(WHAT YOU WILL DO)
Output every line of the entries from the line containing "not supported equally." through the last, exactly, with no other content.

(DATA PROVIDED)
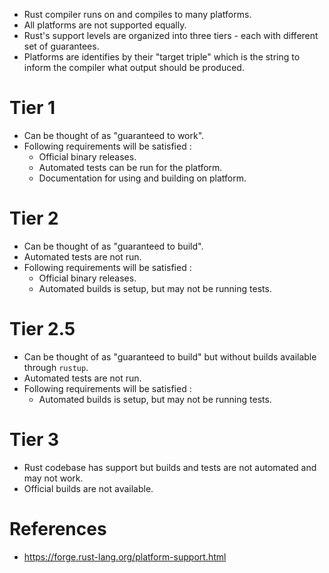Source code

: * Rust compiler runs on and compiles to many platforms.
* All platforms are not supported equally.
* Rust's support levels are organized into three tiers - each with different set of guarantees.
* Platforms are identifies by their "target triple" which is the string to inform the compiler what output should be produced.
# Tier 1
* Can be thought of as "guaranteed to work".
* Following requirements will be satisfied :
	* Official binary releases.
	* Automated tests can be run for the platform.
	* Documentation for using and building on platform.
# Tier 2
* Can be thought of as "guaranteed to build".
* Automated tests are not run.
* Following requirements will be satisfied :
	* Official binary releases.
	* Automated builds is setup, but may not be running tests.
# Tier 2.5
* Can be thought of as "guaranteed to build" but without builds available through `rustup`.
* Automated tests are not run.
* Following requirements will be satisfied :
	* Automated builds is setup, but may not be running tests.
# Tier 3
* Rust codebase has support but builds and tests are not automated and may not work.
* Official builds are not available.
# References
* https://forge.rust-lang.org/platform-support.html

(RESPONSE TO THE EXERCISE)
* All platforms are not supported equally.
* Rust's support levels are organized into three tiers - each with different set of guarantees.
* Platforms are identifies by their "target triple" which is the string to inform the compiler what output should be produced.
# Tier 1
* Can be thought of as "guaranteed to work".
* Following requirements will be satisfied :
	* Official binary releases.
	* Automated tests can be run for the platform.
	* Documentation for using and building on platform.
# Tier 2
* Can be thought of as "guaranteed to build".
* Automated tests are not run.
* Following requirements will be satisfied :
	* Official binary releases.
	* Automated builds is setup, but may not be running tests.
# Tier 2.5
* Can be thought of as "guaranteed to build" but without builds available through `rustup`.
* Automated tests are not run.
* Following requirements will be satisfied :
	* Automated builds is setup, but may not be running tests.
# Tier 3
* Rust codebase has support but builds and tests are not automated and may not work.
* Official builds are not available.
# References
* https://forge.rust-lang.org/platform-support.html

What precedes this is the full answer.